The “road” was a barely distinguishable pair of wheel ruts that ran through the tropical foliage and then across fields of ferns.
“The people here actually fish,” said Paul. “One of the last real fishing villages in Hawaii. But they earn extra money by growing anthuriums and ferns. They had to truck in this soil. You can see that the lava fields don’t support much.”
Eleanor could see. The rude trail had left the rich fields and now bounced across crushed rock on the edge of the black-lava flows that stretched in all directions. Spray rose from where the ocean crashed into rocks a hundred yards to their right. Less than a mile ahead, the steam from the lava flow continued to climb into the stratosphere. The smoke was thicker now, billowing across the black basalt like tendrils of fog. Eleanor continued driving south parallel to the coast, careful not to slash tires on the a’a that edged the rutted path. After some minutes, when the smoke was almost too thick to continue, Paul said, “Stop.”

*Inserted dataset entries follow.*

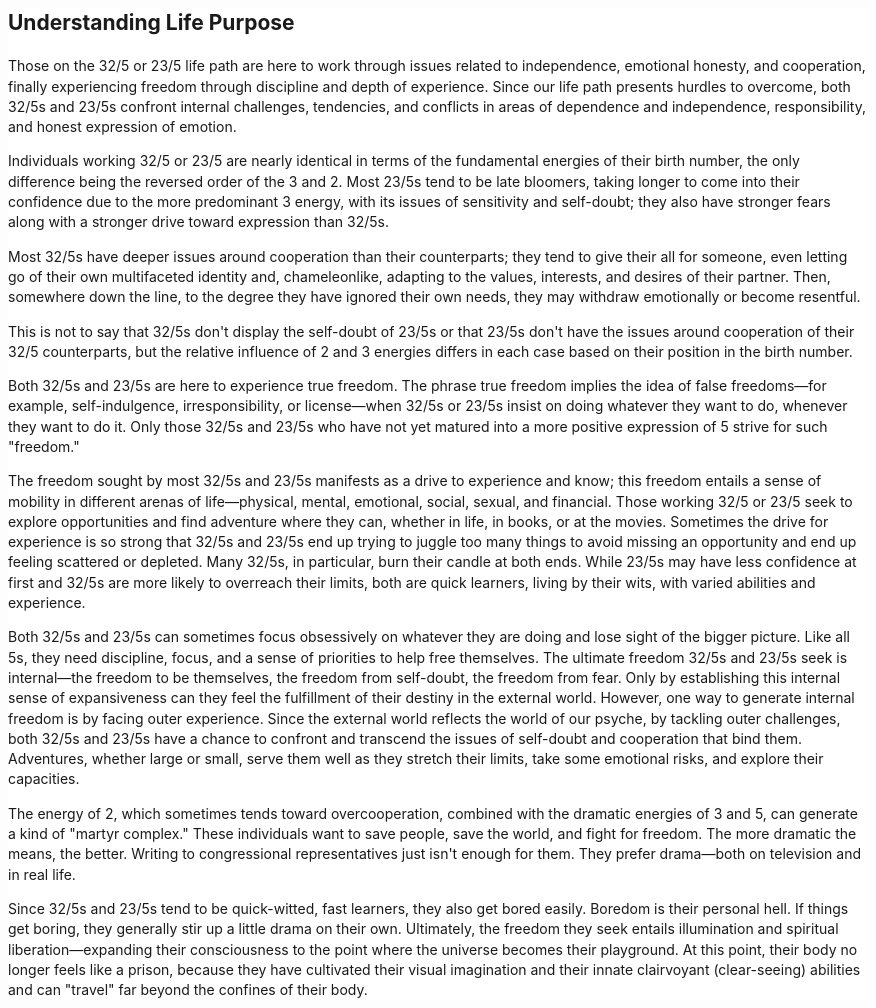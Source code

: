 ## Understanding Life Purpose

Those on the 32/5 or 23/5 life path are here to work through issues related to independence, emotional honesty, and cooperation, finally experiencing freedom through discipline and depth of experience. Since our life path presents hurdles to overcome, both 32/5s and 23/5s confront internal challenges, tendencies, and conflicts in areas of dependence and independence, responsibility, and honest expression of emotion.

Individuals working 32/5 or 23/5 are nearly identical in terms of the fundamental energies of their birth number, the only difference being the reversed order of the 3 and 2. Most 23/5s tend to be late bloomers, taking longer to come into their confidence due to the more predominant 3 energy, with its issues of sensitivity and self-doubt; they also have stronger fears along with a stronger drive toward expression than 32/5s.

Most 32/5s have deeper issues around cooperation than their counterparts; they tend to give their all for someone, even letting go of their own multifaceted identity and, chameleonlike, adapting to the values, interests, and desires of their partner. Then, somewhere down the line, to the degree they have ignored their own needs, they may withdraw emotionally or become resentful.

This is not to say that 32/5s don't display the self-doubt of 23/5s or that 23/5s don't have the issues around cooperation of their 32/5 counterparts, but the relative influence of 2 and 3 energies differs in each case based on their position in the birth number.

Both 32/5s and 23/5s are here to experience true freedom. The phrase true freedom implies the idea of false freedoms—for example, self-indulgence, irresponsibility, or license—when 32/5s or 23/5s insist on doing whatever they want to do, whenever they want to do it. Only those 32/5s and 23/5s who have not yet matured into a more positive expression of 5 strive for such "freedom."

The freedom sought by most 32/5s and 23/5s manifests as a drive to experience and know; this freedom entails a sense of mobility in different arenas of life—physical, mental, emotional, social, sexual, and financial. Those working 32/5 or 23/5 seek to explore opportunities and find adventure where they can, whether in life, in books, or at the movies. Sometimes the drive for experience is so strong that 32/5s and 23/5s end up trying to juggle too many things to avoid missing an opportunity and end up feeling scattered or depleted. Many 32/5s, in particular, burn their candle at both ends. While 23/5s may have less confidence at first and 32/5s are more likely to overreach their limits, both are quick learners, living by their wits, with varied abilities and experience.

Both 32/5s and 23/5s can sometimes focus obsessively on whatever they are doing and lose sight of the bigger picture. Like all 5s, they need discipline, focus, and a sense of priorities to help free themselves. The ultimate freedom 32/5s and 23/5s seek is internal—the freedom to be themselves, the freedom from self-doubt, the freedom from fear. Only by establishing this internal sense of expansiveness can they feel the fulfillment of their destiny in the external world. However, one way to generate internal freedom is by facing outer experience. Since the external world reflects the world of our psyche, by tackling outer challenges, both 32/5s and 23/5s have a chance to confront and transcend the issues of self-doubt and cooperation that bind them. Adventures, whether large or small, serve them well as they stretch their limits, take some emotional risks, and explore their capacities.

The energy of 2, which sometimes tends toward overcooperation, combined with the dramatic energies of 3 and 5, can generate a kind of "martyr complex." These individuals want to save people, save the world, and fight for freedom. The more dramatic the means, the better. Writing to congressional representatives just isn't enough for them. They prefer drama—both on television and in real life.

Since 32/5s and 23/5s tend to be quick-witted, fast learners, they also get bored easily. Boredom is their personal hell. If things get boring, they generally stir up a little drama on their own. Ultimately, the freedom they seek entails illumination and spiritual liberation—expanding their consciousness to the point where the universe becomes their playground. At this point, their body no longer feels like a prison, because they have cultivated their visual imagination and their innate clairvoyant (clear-seeing) abilities and can "travel" far beyond the confines of their body.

They both got out of the Jeep and walked forward. Here was the same lava flow they had seen covering the highway, but it seemed twice as tall, covering the old a’a and pahoehoe as it did. Eleanor looked up at a wall of cracking, flaking, hissing, freshly congealed lava that rose at least a dozen feet above the ground and disappeared to the east and west in the smoke. Every shrub and small tree within thirty or forty feet of the flow had either burned away or was in the process of burning now. The grass smoldered. Fresh lava extruded from half a dozen low crevices and flowed onto the soil, igniting more grass. Eleanor thought it smelled like fall in the Midwest when she was a child and it had been legal to burn leaves. But beneath the pleasant, burning-leaves smell, something stank of sulfur and other noxious gases.